(Provided material)
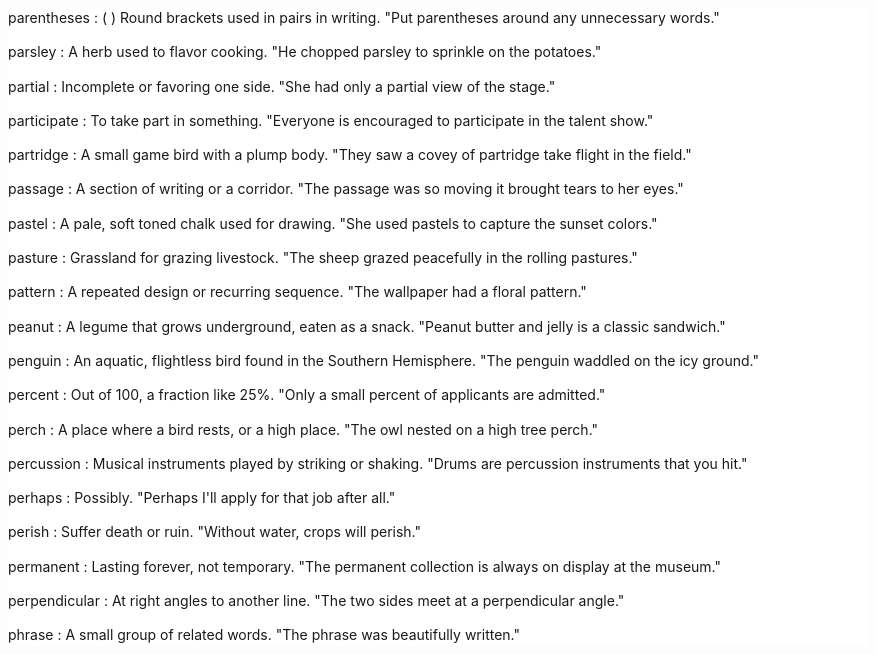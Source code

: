 parentheses
: ( ) Round brackets used in pairs in writing. "Put parentheses around any unnecessary words."

parsley
: A herb used to flavor cooking. "He chopped parsley to sprinkle on the potatoes."

partial
: Incomplete or favoring one side. "She had only a partial view of the stage."

participate
: To take part in something. "Everyone is encouraged to participate in the talent show."

partridge
: A small game bird with a plump body. "They saw a covey of partridge take flight in the field."

passage
: A section of writing or a corridor. "The passage was so moving it brought tears to her eyes."

pastel
: A pale, soft toned chalk used for drawing. "She used pastels to capture the sunset colors."

pasture
: Grassland for grazing livestock. "The sheep grazed peacefully in the rolling pastures."

pattern
: A repeated design or recurring sequence. "The wallpaper had a floral pattern."

peanut
: A legume that grows underground, eaten as a snack. "Peanut butter and jelly is a classic sandwich."

penguin
: An aquatic, flightless bird found in the Southern Hemisphere. "The penguin waddled on the icy ground."

percent
: Out of 100, a fraction like 25%. "Only a small percent of applicants are admitted."

perch
: A place where a bird rests, or a high place. "The owl nested on a high tree perch."

percussion
: Musical instruments played by striking or shaking. "Drums are percussion instruments that you hit."

perhaps
: Possibly. "Perhaps I'll apply for that job after all."

perish
: Suffer death or ruin. "Without water, crops will perish."

permanent
: Lasting forever, not temporary. "The permanent collection is always on display at the museum."

perpendicular
: At right angles to another line. "The two sides meet at a perpendicular angle."

phrase
: A small group of related words. "The phrase was beautifully written."
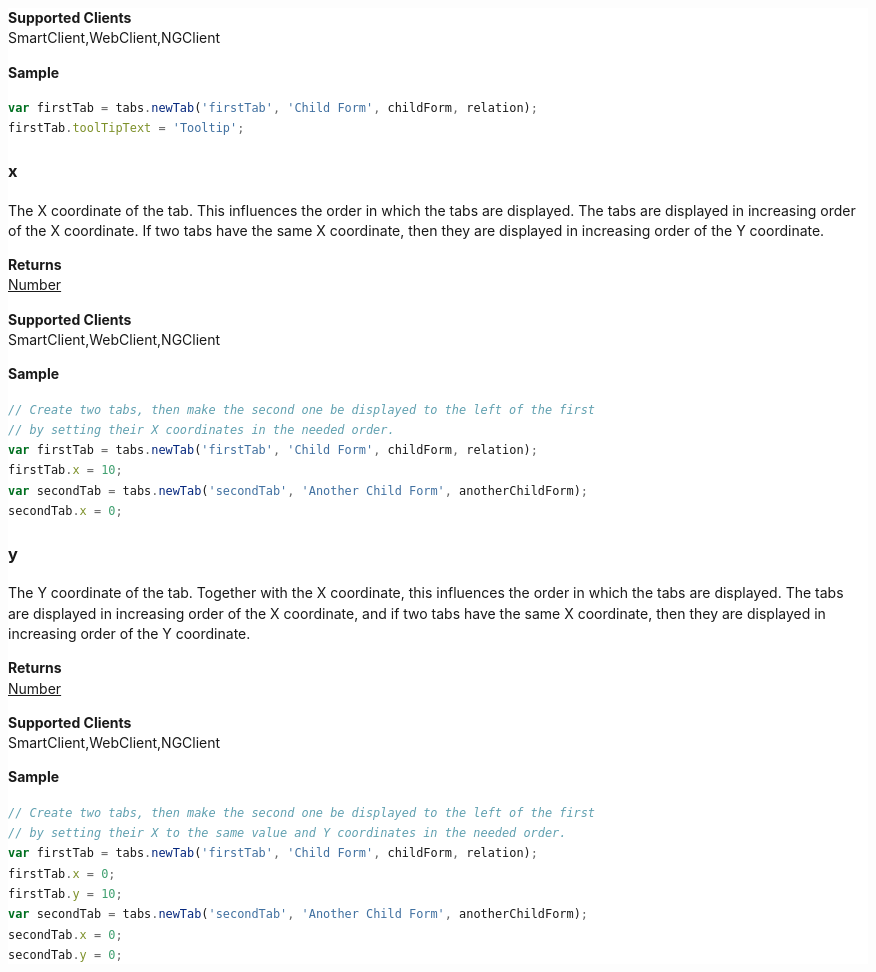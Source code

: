 **Supported Clients**\
SmartClient,WebClient,NGClient

**Sample**

```javascript
var firstTab = tabs.newTab('firstTab', 'Child Form', childForm, relation);
firstTab.toolTipText = 'Tooltip';
```
### x

The X coordinate of the tab. This influences the order in which the tabs are displayed. 
The tabs are displayed in increasing order of the X coordinate. If two tabs have the 
same X coordinate, then they are displayed in increasing order of the Y coordinate.

**Returns**\
[Number](../JSLib/Number.md) 

**Supported Clients**\
SmartClient,WebClient,NGClient

**Sample**

```javascript
// Create two tabs, then make the second one be displayed to the left of the first
// by setting their X coordinates in the needed order.
var firstTab = tabs.newTab('firstTab', 'Child Form', childForm, relation);
firstTab.x = 10;
var secondTab = tabs.newTab('secondTab', 'Another Child Form', anotherChildForm);
secondTab.x = 0;
```
### y

The Y coordinate of the tab. Together with the X coordinate, this influences the order 
in which the tabs are displayed. The tabs are displayed in increasing order of the X coordinate,
and if two tabs have the same X coordinate, then they are displayed in increasing order 
of the Y coordinate.

**Returns**\
[Number](../JSLib/Number.md) 

**Supported Clients**\
SmartClient,WebClient,NGClient

**Sample**

```javascript
// Create two tabs, then make the second one be displayed to the left of the first
// by setting their X to the same value and Y coordinates in the needed order. 
var firstTab = tabs.newTab('firstTab', 'Child Form', childForm, relation);
firstTab.x = 0;
firstTab.y = 10;
var secondTab = tabs.newTab('secondTab', 'Another Child Form', anotherChildForm);
secondTab.x = 0;
secondTab.y = 0;
```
(End Provided material)
Assignment:
Without copying any picture, repeat all of the entries exactly.

Output below:
Source code

: parentheses
: ( ) Round brackets used in pairs in writing. "Put parentheses around any unnecessary words."

parsley
: A herb used to flavor cooking. "He chopped parsley to sprinkle on the potatoes."

partial
: Incomplete or favoring one side. "She had only a partial view of the stage."

participate
: To take part in something. "Everyone is encouraged to participate in the talent show."

partridge
: A small game bird with a plump body. "They saw a covey of partridge take flight in the field."

passage
: A section of writing or a corridor. "The passage was so moving it brought tears to her eyes."

pastel
: A pale, soft toned chalk used for drawing. "She used pastels to capture the sunset colors."

pasture
: Grassland for grazing livestock. "The sheep grazed peacefully in the rolling pastures."

pattern
: A repeated design or recurring sequence. "The wallpaper had a floral pattern."

peanut
: A legume that grows underground, eaten as a snack. "Peanut butter and jelly is a classic sandwich."

penguin
: An aquatic, flightless bird found in the Southern Hemisphere. "The penguin waddled on the icy ground."

percent
: Out of 100, a fraction like 25%. "Only a small percent of applicants are admitted."

perch
: A place where a bird rests, or a high place. "The owl nested on a high tree perch."

percussion
: Musical instruments played by striking or shaking. "Drums are percussion instruments that you hit."

perhaps
: Possibly. "Perhaps I'll apply for that job after all."

perish
: Suffer death or ruin. "Without water, crops will perish."

permanent
: Lasting forever, not temporary. "The permanent collection is always on display at the museum."

perpendicular
: At right angles to another line. "The two sides meet at a perpendicular angle."

phrase
: A small group of related words. "The phrase was beautifully written."
Source code

: **Supported Clients**\
SmartClient,WebClient,NGClient

**Sample**

```javascript
var firstTab = tabs.newTab('firstTab', 'Child Form', childForm, relation);
firstTab.toolTipText = 'Tooltip';
```
### x

The X coordinate of the tab. This influences the order in which the tabs are displayed. 
The tabs are displayed in increasing order of the X coordinate. If two tabs have the 
same X coordinate, then they are displayed in increasing order of the Y coordinate.

**Returns**\
[Number](../JSLib/Number.md) 

**Supported Clients**\
SmartClient,WebClient,NGClient

**Sample**

```javascript
// Create two tabs, then make the second one be displayed to the left of the first
// by setting their X coordinates in the needed order.
var firstTab = tabs.newTab('firstTab', 'Child Form', childForm, relation);
firstTab.x = 10;
var secondTab = tabs.newTab('secondTab', 'Another Child Form', anotherChildForm);
secondTab.x = 0;
```
### y

The Y coordinate of the tab. Together with the X coordinate, this influences the order 
in which the tabs are displayed. The tabs are displayed in increasing order of the X coordinate,
and if two tabs have the same X coordinate, then they are displayed in increasing order 
of the Y coordinate.

**Returns**\
[Number](../JSLib/Number.md) 

**Supported Clients**\
SmartClient,WebClient,NGClient

**Sample**

```javascript
// Create two tabs, then make the second one be displayed to the left of the first
// by setting their X to the same value and Y coordinates in the needed order. 
var firstTab = tabs.newTab('firstTab', 'Child Form', childForm, relation);
firstTab.x = 0;
firstTab.y = 10;
var secondTab = tabs.newTab('secondTab', 'Another Child Form', anotherChildForm);
secondTab.x = 0;
secondTab.y = 0;
```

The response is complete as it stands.